Data to process:
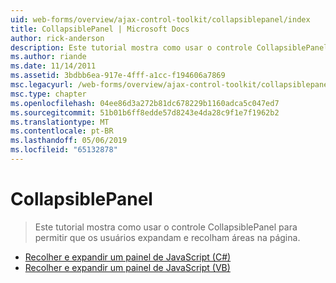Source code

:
 ```yaml
---
uid: web-forms/overview/ajax-control-toolkit/collapsiblepanel/index
title: CollapsiblePanel | Microsoft Docs
author: rick-anderson
description: Este tutorial mostra como usar o controle CollapsiblePanel para permitir que os usuários expandam e recolham áreas na página.
ms.author: riande
ms.date: 11/14/2011
ms.assetid: 3bdbb6ea-917e-4fff-a1cc-f194606a7869
msc.legacyurl: /web-forms/overview/ajax-control-toolkit/collapsiblepanel
msc.type: chapter
ms.openlocfilehash: 04ee86d3a272b81dc678229b1160adca5c047ed7
ms.sourcegitcommit: 51b01b6ff8edde57d8243e4da28c9f1e7f1962b2
ms.translationtype: MT
ms.contentlocale: pt-BR
ms.lasthandoff: 05/06/2019
ms.locfileid: "65132878"
---
```

# <a name="collapsiblepanel"></a>CollapsiblePanel

> Este tutorial mostra como usar o controle CollapsiblePanel para permitir que os usuários expandam e recolham áreas na página.

- [Recolher e expandir um painel de JavaScript (C#)](collapsing-and-expanding-a-panel-from-javascript-cs.md)
- [Recolher e expandir um painel de JavaScript (VB)](collapsing-and-expanding-a-panel-from-javascript-vb.md)
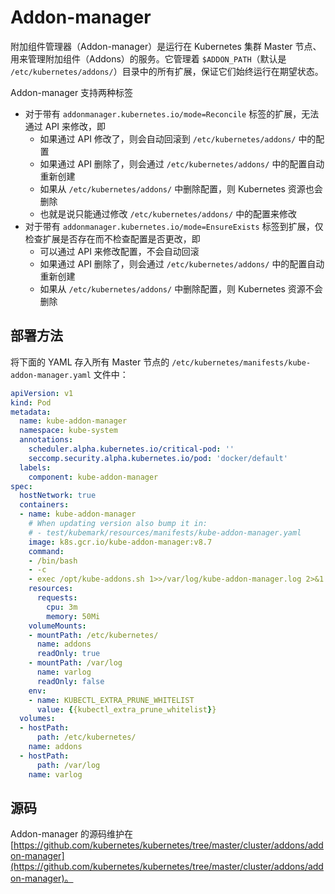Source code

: # Addon-manager

附加组件管理器（Addon-manager）是运行在 Kubernetes 集群 Master 节点、用来管理附加组件（Addons）的服务。它管理着 `$ADDON_PATH`（默认是 `/etc/kubernetes/addons/`）目录中的所有扩展，保证它们始终运行在期望状态。

Addon-manager 支持两种标签

* 对于带有 `addonmanager.kubernetes.io/mode=Reconcile` 标签的扩展，无法通过 API 来修改，即
  * 如果通过 API 修改了，则会自动回滚到 `/etc/kubernetes/addons/` 中的配置
  * 如果通过 API 删除了，则会通过 `/etc/kubernetes/addons/` 中的配置自动重新创建
  * 如果从 `/etc/kubernetes/addons/` 中删除配置，则 Kubernetes 资源也会删除
  * 也就是说只能通过修改 `/etc/kubernetes/addons/` 中的配置来修改
* 对于带有 `addonmanager.kubernetes.io/mode=EnsureExists` 标签到扩展，仅检查扩展是否存在而不检查配置是否更改，即
  * 可以通过 API 来修改配置，不会自动回滚
  * 如果通过 API 删除了，则会通过 `/etc/kubernetes/addons/` 中的配置自动重新创建
  * 如果从 `/etc/kubernetes/addons/` 中删除配置，则 Kubernetes 资源不会删除

## 部署方法

将下面的 YAML 存入所有 Master 节点的 `/etc/kubernetes/manifests/kube-addon-manager.yaml` 文件中：

```yaml
apiVersion: v1
kind: Pod
metadata:
  name: kube-addon-manager
  namespace: kube-system
  annotations:
    scheduler.alpha.kubernetes.io/critical-pod: ''
    seccomp.security.alpha.kubernetes.io/pod: 'docker/default'
  labels:
    component: kube-addon-manager
spec:
  hostNetwork: true
  containers:
  - name: kube-addon-manager
    # When updating version also bump it in:
    # - test/kubemark/resources/manifests/kube-addon-manager.yaml
    image: k8s.gcr.io/kube-addon-manager:v8.7
    command:
    - /bin/bash
    - -c
    - exec /opt/kube-addons.sh 1>>/var/log/kube-addon-manager.log 2>&1
    resources:
      requests:
        cpu: 3m
        memory: 50Mi
    volumeMounts:
    - mountPath: /etc/kubernetes/
      name: addons
      readOnly: true
    - mountPath: /var/log
      name: varlog
      readOnly: false
    env:
    - name: KUBECTL_EXTRA_PRUNE_WHITELIST
      value: {{kubectl_extra_prune_whitelist}}
  volumes:
  - hostPath:
      path: /etc/kubernetes/
    name: addons
  - hostPath:
      path: /var/log
    name: varlog
```

## 源码

Addon-manager 的源码维护在 [https://github.com/kubernetes/kubernetes/tree/master/cluster/addons/addon-manager](https://github.com/kubernetes/kubernetes/tree/master/cluster/addons/addon-manager)。

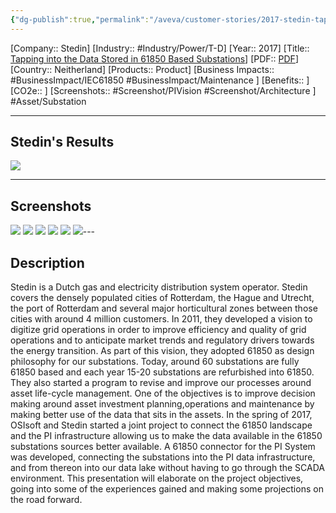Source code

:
 ```yaml
---
{"dg-publish":true,"permalink":"/aveva/customer-stories/2017-stedin-tapping-into-the-data-stored-in-61850-based-substations/","dgPassFrontmatter":true}
---
```


[Company:: Stedin]
[Industry:: #Industry/Power/T-D]
[Year:: 2017]
[Title:: [Tapping into the Data Stored in 61850 Based Substations](https://resources.osisoft.com/presentations/pi-connector-for-iec-61850--tapping-into-the-data-stored-in-61850-based-substations/)]
[PDF:: [PDF](https://cdn.osisoft.com/osi/presentations/2017-uc-emea-london/UC17EU-D2TD06-Stedin-vanderMolen-PIConnectorIEC61850.pdf)]
[Country:: Neitherland]
[Products:: Product]
[Business Impacts:: #BusinessImpact/IEC61850 #BusinessImpact/Maintenance ]
[Benefits:: ]
[CO2e:: ]
[Screenshots:: #Screenshot/PIVision #Screenshot/Architecture ]
#Asset/Substation

---
## Stedin's Results
![](https://i.imgur.com/welC3mO.png)

---
## Screenshots
![](https://i.imgur.com/bzj16p2.png)
![](https://i.imgur.com/693vthm.png)
![](https://i.imgur.com/KlC9M4A.png)
![](https://i.imgur.com/QRQmnGT.png)
![](https://i.imgur.com/LhvQrRh.png)
![](https://i.imgur.com/ngnyrRW.png)---
## Description
Stedin is a Dutch gas and electricity distribution system operator. Stedin covers the densely populated cities of Rotterdam, the Hague and Utrecht, the port of Rotterdam and several major horticultural zones between those cities with around 4 million customers. In 2011, they developed a vision to digitize grid operations in order to improve efficiency and quality of grid operations and to anticipate market trends and regulatory drivers towards the energy transition. As part of this vision, they adopted 61850 as design philosophy for our substations. Today, around 60 substations are fully 61850 based and each year 15-20 substations are refurbished into 61850. They also started a program to revise and improve our processes around asset life-cycle management. One of the objectives is to improve decision making around asset investment planning,operations and maintenance by making better use of the data that sits in the assets. In the spring of 2017, OSIsoft and Stedin started a joint project to connect the 61850 landscape and the PI infrastructure allowing us to make the data available in the 61850 substations sources better available. A 61850 connector for the PI System was developed, connecting the substations into the PI data infrastructure, and from thereon into our data lake without having to go through the SCADA environment. This presentation will elaborate on the project objectives, going into some of the experiences gained and making some projections on the road forward.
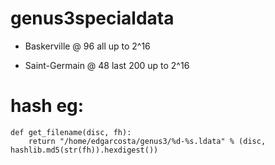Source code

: # genus3specialdata


* Baskerville @ 96 all up to 2^16
 
* Saint-Germain @ 48 last 200 up to 2^16

# hash eg:

```
def get_filename(disc, fh):
    return "/home/edgarcosta/genus3/%d-%s.ldata" % (disc, hashlib.md5(str(fh)).hexdigest())
```
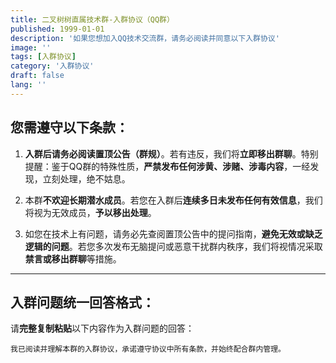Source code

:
 ```yaml
---
title: 二叉树树直属技术群-入群协议（QQ群）
published: 1999-01-01
description: '如果您想加入QQ技术交流群，请务必阅读并同意以下入群协议'
image: ''
tags: [入群协议]
category: '入群协议'
draft: false 
lang: ''
---
```


## 您需遵守以下条款：

1. **入群后请务必阅读置顶公告（群规）**。若有违反，我们将**立即移出群聊**。特别提醒：鉴于QQ群的特殊性质，**严禁发布任何涉黄、涉赌、涉毒内容**，一经发现，立刻处理，绝不姑息。

2. 本群**不欢迎长期潜水成员**。若您在入群后**连续多日未发布任何有效信息**，我们将视为无效成员，**予以移出处理**。

3. 如您在技术上有问题，请务必先查阅置顶公告中的提问指南，**避免无效或缺乏逻辑的问题**。若您多次发布无脑提问或恶意干扰群内秩序，我们将视情况采取**禁言或移出群聊**等措施。

---

## 入群问题统一回答格式：

请**完整复制粘贴**以下内容作为入群问题的回答：

```
我已阅读并理解本群的入群协议，承诺遵守协议中所有条款，并始终配合群内管理。
```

Work order: Return all lines of the material above in which the word "expanding" occurs.

Written solution:
- [Recolher e expandir um painel de JavaScript (C#)](collapsing-and-expanding-a-panel-from-javascript-cs.md)
- [Recolher e expandir um painel de JavaScript (VB)](collapsing-and-expanding-a-panel-from-javascript-vb.md)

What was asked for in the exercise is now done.